L’Agenzia dell’ONU per i rifugiati (UNHCR ) stima che la Turchia nel 2018 ha ospitato quattro milioni di rifugiati, 3,6 milioni dei quali sono siriani. Se il popolo turco ha agito sempre con grande generosità, i rifugiati siriani rappresentano un serio problema politico per il paese. Nelle scorse elezioni amministrative il problema dei rifugiati era stato uno dei temi centrali delle campagne elettorali dei diversi partiti e tutti si auspicano un loro rapido rientro in Siria. Ma le Nazioni Unite difficilmente potranno aiutare. La Russia ha tutta l’intenzione di far riprendere al regime il controllo di tutto il territorio siriano, mentre gli USA vorrebbero mantenere una presenza nell’area in funzione anti-iraniana e, per fare ciò, il sostegno dello SDF è fondamentale.

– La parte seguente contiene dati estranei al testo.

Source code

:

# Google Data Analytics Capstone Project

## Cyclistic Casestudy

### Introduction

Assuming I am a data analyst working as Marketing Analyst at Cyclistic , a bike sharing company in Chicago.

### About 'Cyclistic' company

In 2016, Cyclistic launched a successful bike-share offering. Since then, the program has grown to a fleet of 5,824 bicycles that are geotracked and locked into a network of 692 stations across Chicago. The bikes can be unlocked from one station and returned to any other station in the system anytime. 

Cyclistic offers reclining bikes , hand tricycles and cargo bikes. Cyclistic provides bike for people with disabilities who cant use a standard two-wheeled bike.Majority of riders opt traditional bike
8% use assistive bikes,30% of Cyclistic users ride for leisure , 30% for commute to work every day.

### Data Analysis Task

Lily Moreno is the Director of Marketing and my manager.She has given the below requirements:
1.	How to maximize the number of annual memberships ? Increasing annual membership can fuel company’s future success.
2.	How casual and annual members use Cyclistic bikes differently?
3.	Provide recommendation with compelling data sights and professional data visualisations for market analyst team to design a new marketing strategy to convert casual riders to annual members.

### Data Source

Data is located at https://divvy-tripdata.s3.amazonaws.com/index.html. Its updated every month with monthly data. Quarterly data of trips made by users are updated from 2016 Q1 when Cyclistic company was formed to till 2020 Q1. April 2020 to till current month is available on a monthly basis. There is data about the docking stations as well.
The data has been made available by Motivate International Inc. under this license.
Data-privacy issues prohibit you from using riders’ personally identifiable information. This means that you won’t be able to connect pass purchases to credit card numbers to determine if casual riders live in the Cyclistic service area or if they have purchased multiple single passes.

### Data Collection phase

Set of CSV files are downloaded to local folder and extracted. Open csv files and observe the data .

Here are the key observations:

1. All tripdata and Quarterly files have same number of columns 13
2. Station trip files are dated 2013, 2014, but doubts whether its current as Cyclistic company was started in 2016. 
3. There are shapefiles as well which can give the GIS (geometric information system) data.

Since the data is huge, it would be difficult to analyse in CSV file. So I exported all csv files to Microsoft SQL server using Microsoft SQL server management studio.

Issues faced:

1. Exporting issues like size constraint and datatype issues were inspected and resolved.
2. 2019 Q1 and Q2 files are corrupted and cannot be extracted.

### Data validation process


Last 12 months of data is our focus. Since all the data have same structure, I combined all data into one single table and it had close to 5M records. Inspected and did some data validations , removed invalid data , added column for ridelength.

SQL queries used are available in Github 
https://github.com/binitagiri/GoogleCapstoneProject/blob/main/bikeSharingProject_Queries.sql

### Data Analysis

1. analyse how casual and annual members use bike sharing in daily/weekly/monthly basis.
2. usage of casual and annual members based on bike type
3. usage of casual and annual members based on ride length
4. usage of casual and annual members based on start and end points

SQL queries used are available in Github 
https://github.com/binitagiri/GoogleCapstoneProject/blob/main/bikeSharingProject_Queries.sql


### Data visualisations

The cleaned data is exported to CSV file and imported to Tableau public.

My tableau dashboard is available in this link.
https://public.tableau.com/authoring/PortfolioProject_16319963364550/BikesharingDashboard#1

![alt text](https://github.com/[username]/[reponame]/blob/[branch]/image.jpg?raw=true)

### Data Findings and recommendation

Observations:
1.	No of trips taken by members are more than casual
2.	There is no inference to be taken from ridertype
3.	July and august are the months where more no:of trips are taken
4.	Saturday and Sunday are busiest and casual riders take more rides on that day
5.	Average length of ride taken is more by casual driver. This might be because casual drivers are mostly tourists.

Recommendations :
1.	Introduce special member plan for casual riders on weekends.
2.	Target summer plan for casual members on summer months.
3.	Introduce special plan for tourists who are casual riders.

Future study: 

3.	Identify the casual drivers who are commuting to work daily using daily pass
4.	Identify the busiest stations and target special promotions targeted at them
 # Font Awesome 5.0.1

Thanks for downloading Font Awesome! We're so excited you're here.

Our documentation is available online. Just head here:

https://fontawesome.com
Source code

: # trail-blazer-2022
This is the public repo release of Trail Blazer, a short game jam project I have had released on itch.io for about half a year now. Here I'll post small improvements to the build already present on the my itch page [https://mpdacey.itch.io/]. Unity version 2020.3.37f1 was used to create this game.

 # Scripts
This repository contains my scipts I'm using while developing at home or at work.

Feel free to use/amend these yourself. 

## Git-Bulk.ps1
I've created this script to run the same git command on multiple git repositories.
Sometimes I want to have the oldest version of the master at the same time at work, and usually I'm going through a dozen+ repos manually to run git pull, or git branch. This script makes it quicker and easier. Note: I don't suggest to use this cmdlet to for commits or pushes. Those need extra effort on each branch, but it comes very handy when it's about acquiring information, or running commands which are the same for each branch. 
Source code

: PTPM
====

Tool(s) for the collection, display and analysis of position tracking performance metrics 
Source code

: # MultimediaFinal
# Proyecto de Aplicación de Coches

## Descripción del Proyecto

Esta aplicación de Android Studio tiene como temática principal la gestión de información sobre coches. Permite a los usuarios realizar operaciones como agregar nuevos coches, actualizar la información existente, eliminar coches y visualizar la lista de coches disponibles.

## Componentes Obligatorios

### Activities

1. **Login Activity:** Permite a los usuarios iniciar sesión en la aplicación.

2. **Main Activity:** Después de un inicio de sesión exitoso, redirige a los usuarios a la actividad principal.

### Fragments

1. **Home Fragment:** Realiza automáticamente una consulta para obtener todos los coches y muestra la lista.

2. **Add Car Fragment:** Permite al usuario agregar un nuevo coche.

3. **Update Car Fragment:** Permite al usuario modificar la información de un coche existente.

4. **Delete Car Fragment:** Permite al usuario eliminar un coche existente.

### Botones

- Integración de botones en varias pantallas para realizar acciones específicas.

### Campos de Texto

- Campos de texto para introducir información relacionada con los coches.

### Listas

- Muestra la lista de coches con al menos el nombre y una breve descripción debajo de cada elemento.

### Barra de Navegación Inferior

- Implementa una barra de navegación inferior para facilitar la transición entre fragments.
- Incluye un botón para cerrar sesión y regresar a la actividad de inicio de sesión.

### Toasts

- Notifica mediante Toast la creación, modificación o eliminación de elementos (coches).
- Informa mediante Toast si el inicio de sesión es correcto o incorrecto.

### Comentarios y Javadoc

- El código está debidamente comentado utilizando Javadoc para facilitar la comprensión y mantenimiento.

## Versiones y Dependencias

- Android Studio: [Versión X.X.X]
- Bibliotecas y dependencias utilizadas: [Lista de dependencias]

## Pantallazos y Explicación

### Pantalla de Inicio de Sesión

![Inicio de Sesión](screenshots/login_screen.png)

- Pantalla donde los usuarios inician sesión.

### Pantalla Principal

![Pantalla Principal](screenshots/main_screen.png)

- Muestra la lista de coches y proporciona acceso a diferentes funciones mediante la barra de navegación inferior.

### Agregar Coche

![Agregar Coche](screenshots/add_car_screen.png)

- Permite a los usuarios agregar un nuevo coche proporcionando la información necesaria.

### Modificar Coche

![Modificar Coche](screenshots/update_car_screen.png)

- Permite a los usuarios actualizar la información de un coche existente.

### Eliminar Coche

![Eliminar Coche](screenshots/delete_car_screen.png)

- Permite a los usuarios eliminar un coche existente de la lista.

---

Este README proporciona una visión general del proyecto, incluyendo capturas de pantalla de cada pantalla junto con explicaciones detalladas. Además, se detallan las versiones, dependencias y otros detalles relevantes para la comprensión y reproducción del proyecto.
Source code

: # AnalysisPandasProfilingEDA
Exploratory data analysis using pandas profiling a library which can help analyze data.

Il Presidente turco ha voluto inoltre, seppur in breve, ricordare nel suo discorso anche altre crisi internazionali: Cipro, la Libia, il brutale assassinio del giornalista Khashoggi, la repressione in Egitto e la morte di Mohammad Morsi, lo Yemen, il Karabag, il Kashmir, la tragedia dei Rohinga e l’Afghanistan.
Non ha mancato, infine, di sottolineare il problema dell’ islamofobia, che è decisamente in crescita nel mondo, ricordando la tragedia di Christchurch, ha voluto condannare il terrorismo contro i musulmani ma anche il terrorismo contro tutte le altre fedi e luoghi di culto. Erdogan ha, infine, chiesto alle Nazioni Unite di istituire il 15 marzo come la giornata mondiale contro la Islamofobia.
Greta ha certamente ricevuto tutta l’attenzione in occasione della Assemblea generale dell’ONU, anche perché ha sollevato una problematica importantissima. Eppure, come Erdoğan ha sottolineato, ci sono numerose crisi internazionali che il mondo preferisce ignorare.